Your task: Report all lines below with the word "tests".

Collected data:
══════

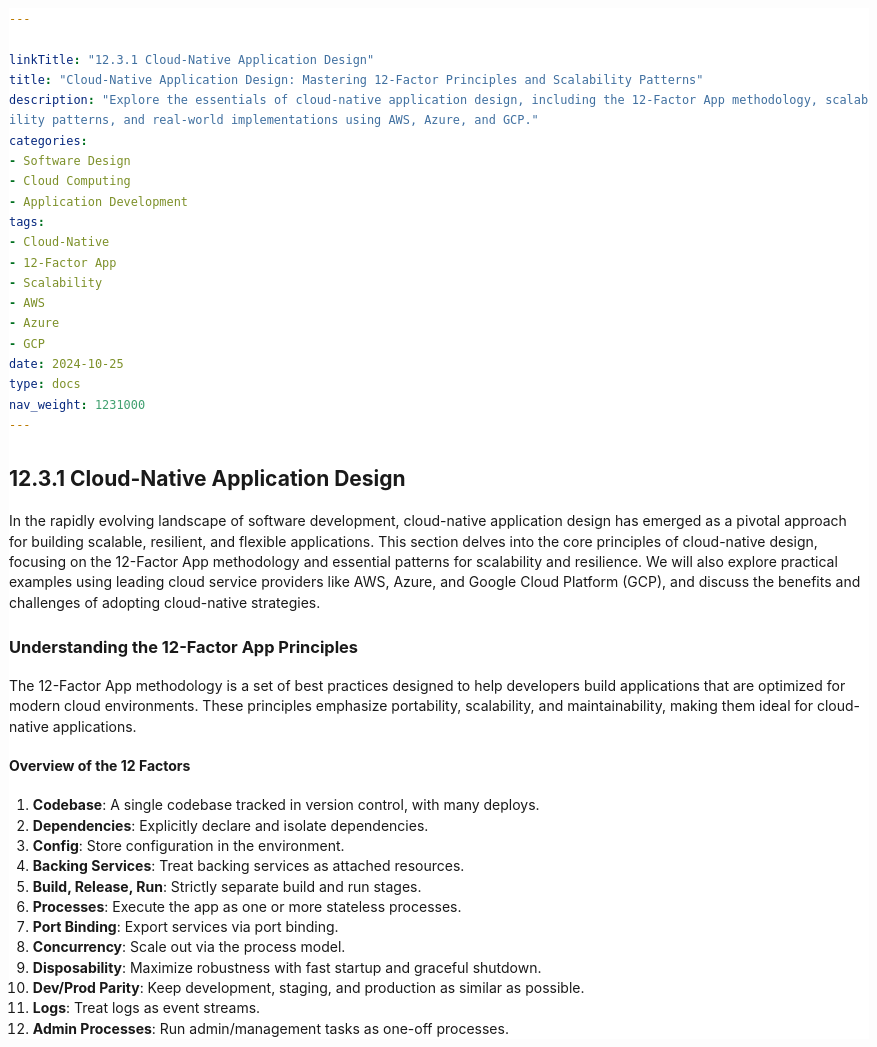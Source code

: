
 ```yaml
---

linkTitle: "12.3.1 Cloud-Native Application Design"
title: "Cloud-Native Application Design: Mastering 12-Factor Principles and Scalability Patterns"
description: "Explore the essentials of cloud-native application design, including the 12-Factor App methodology, scalability patterns, and real-world implementations using AWS, Azure, and GCP."
categories:
- Software Design
- Cloud Computing
- Application Development
tags:
- Cloud-Native
- 12-Factor App
- Scalability
- AWS
- Azure
- GCP
date: 2024-10-25
type: docs
nav_weight: 1231000
---
```


## 12.3.1 Cloud-Native Application Design

In the rapidly evolving landscape of software development, cloud-native application design has emerged as a pivotal approach for building scalable, resilient, and flexible applications. This section delves into the core principles of cloud-native design, focusing on the 12-Factor App methodology and essential patterns for scalability and resilience. We will also explore practical examples using leading cloud service providers like AWS, Azure, and Google Cloud Platform (GCP), and discuss the benefits and challenges of adopting cloud-native strategies.

### Understanding the 12-Factor App Principles

The 12-Factor App methodology is a set of best practices designed to help developers build applications that are optimized for modern cloud environments. These principles emphasize portability, scalability, and maintainability, making them ideal for cloud-native applications.

#### Overview of the 12 Factors

1. **Codebase**: A single codebase tracked in version control, with many deploys.
2. **Dependencies**: Explicitly declare and isolate dependencies.
3. **Config**: Store configuration in the environment.
4. **Backing Services**: Treat backing services as attached resources.
5. **Build, Release, Run**: Strictly separate build and run stages.
6. **Processes**: Execute the app as one or more stateless processes.
7. **Port Binding**: Export services via port binding.
8. **Concurrency**: Scale out via the process model.
9. **Disposability**: Maximize robustness with fast startup and graceful shutdown.
10. **Dev/Prod Parity**: Keep development, staging, and production as similar as possible.
11. **Logs**: Treat logs as event streams.
12. **Admin Processes**: Run admin/management tasks as one-off processes.
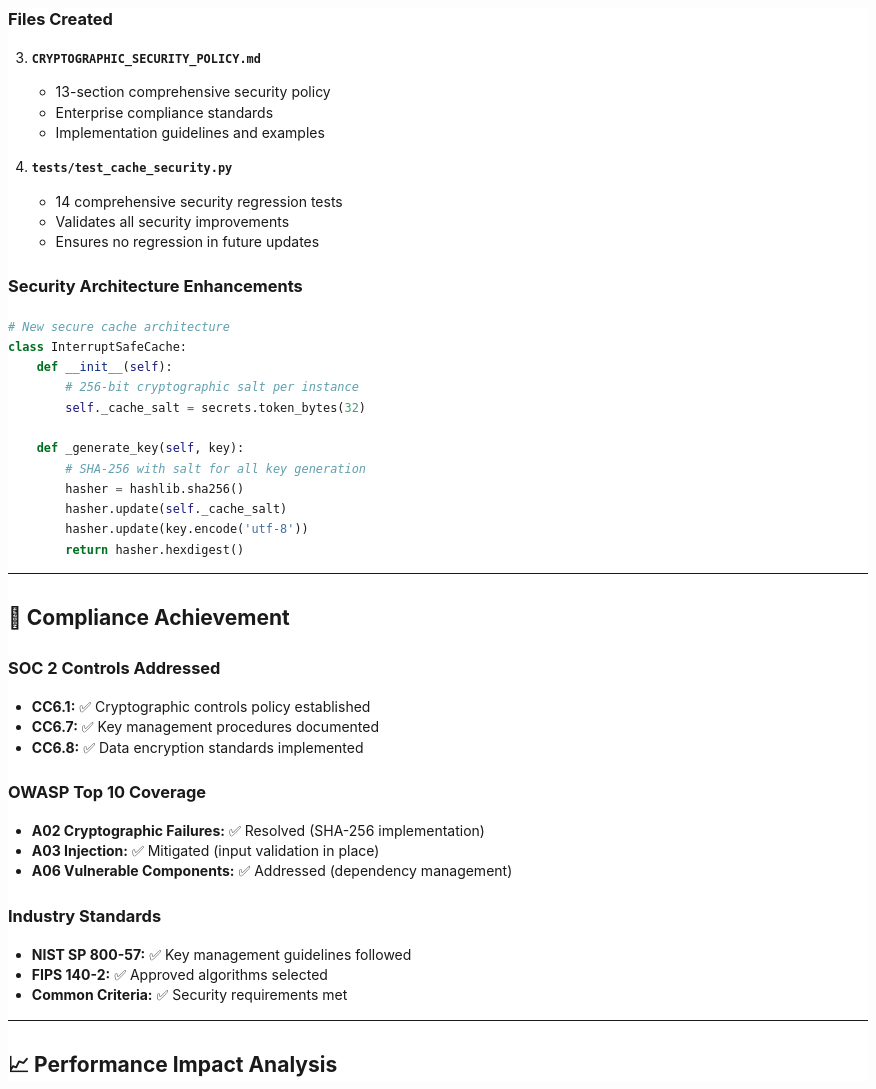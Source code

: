 ### Files Created
3. **`CRYPTOGRAPHIC_SECURITY_POLICY.md`**
   - 13-section comprehensive security policy
   - Enterprise compliance standards
   - Implementation guidelines and examples

4. **`tests/test_cache_security.py`**
   - 14 comprehensive security regression tests
   - Validates all security improvements
   - Ensures no regression in future updates

### Security Architecture Enhancements
```python
# New secure cache architecture
class InterruptSafeCache:
    def __init__(self):
        # 256-bit cryptographic salt per instance
        self._cache_salt = secrets.token_bytes(32)
    
    def _generate_key(self, key):
        # SHA-256 with salt for all key generation
        hasher = hashlib.sha256()
        hasher.update(self._cache_salt)
        hasher.update(key.encode('utf-8'))
        return hasher.hexdigest()
```

---

## 🎯 Compliance Achievement

### SOC 2 Controls Addressed
- **CC6.1:** ✅ Cryptographic controls policy established
- **CC6.7:** ✅ Key management procedures documented
- **CC6.8:** ✅ Data encryption standards implemented

### OWASP Top 10 Coverage
- **A02 Cryptographic Failures:** ✅ Resolved (SHA-256 implementation)
- **A03 Injection:** ✅ Mitigated (input validation in place)
- **A06 Vulnerable Components:** ✅ Addressed (dependency management)

### Industry Standards
- **NIST SP 800-57:** ✅ Key management guidelines followed
- **FIPS 140-2:** ✅ Approved algorithms selected
- **Common Criteria:** ✅ Security requirements met

---

## 📈 Performance Impact Analysis
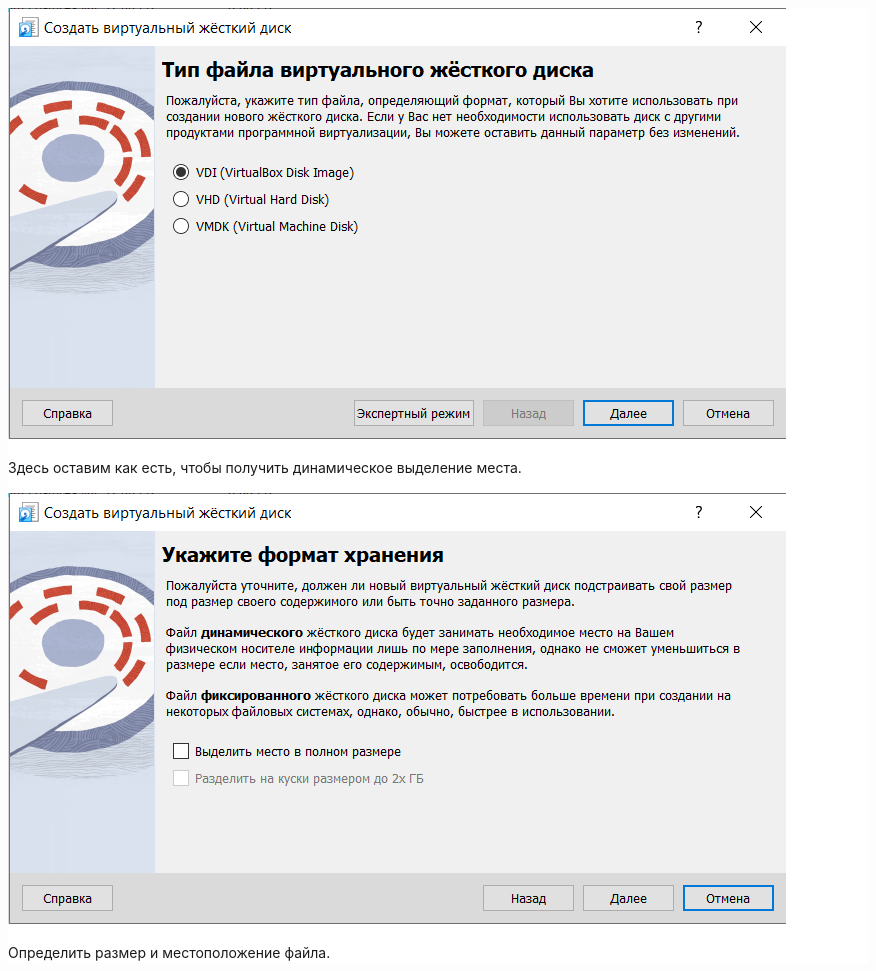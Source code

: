 ![VM](img/dz3-3.png)

Здесь оставим как есть, чтобы получить динамическое выделение места.

![VM](img/dz3-4.png)

Определить размер и местоположение файла.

══════

Answer box:
4. **`tests/test_cache_security.py`**
   - 14 comprehensive security regression tests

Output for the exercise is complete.